What is being asked: Nothing but the lines from the top of the records through the line with "This project aims" should be returned, exactly, and without pictures.

[Collected data]

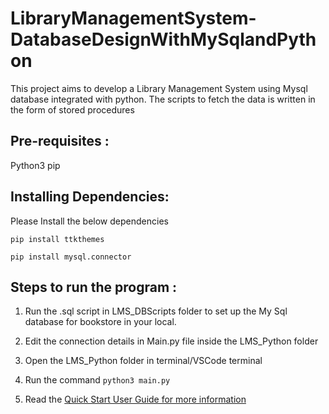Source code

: # LibraryManagementSystem-DatabaseDesignWithMySqlandPython
 This project aims to develop a Library Management System using Mysql database integrated with python. The scripts to fetch the data is written in the form of stored procedures



## Pre-requisites :

  Python3
  pip

## Installing Dependencies:

Please Install the below dependencies

`pip install ttkthemes`

`pip install mysql.connector`


## Steps to run the program :

 1. Run the .sql script in LMS_DBScripts folder to set up the My Sql database for bookstore in your local.
 
 2. Edit the connection details in Main.py file inside the LMS_Python folder
 
 3. Open the LMS_Python folder in terminal/VSCode terminal
 
 4. Run the command `python3 main.py`
 
 5. Read the [Quick Start User Guide for more information](QuickStartUserGuide.pdf)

Reply to the exercise:
Source code

: # LibraryManagementSystem-DatabaseDesignWithMySqlandPython
 This project aims to develop a Library Management System using Mysql database integrated with python. The scripts to fetch the data is written in the form of stored procedures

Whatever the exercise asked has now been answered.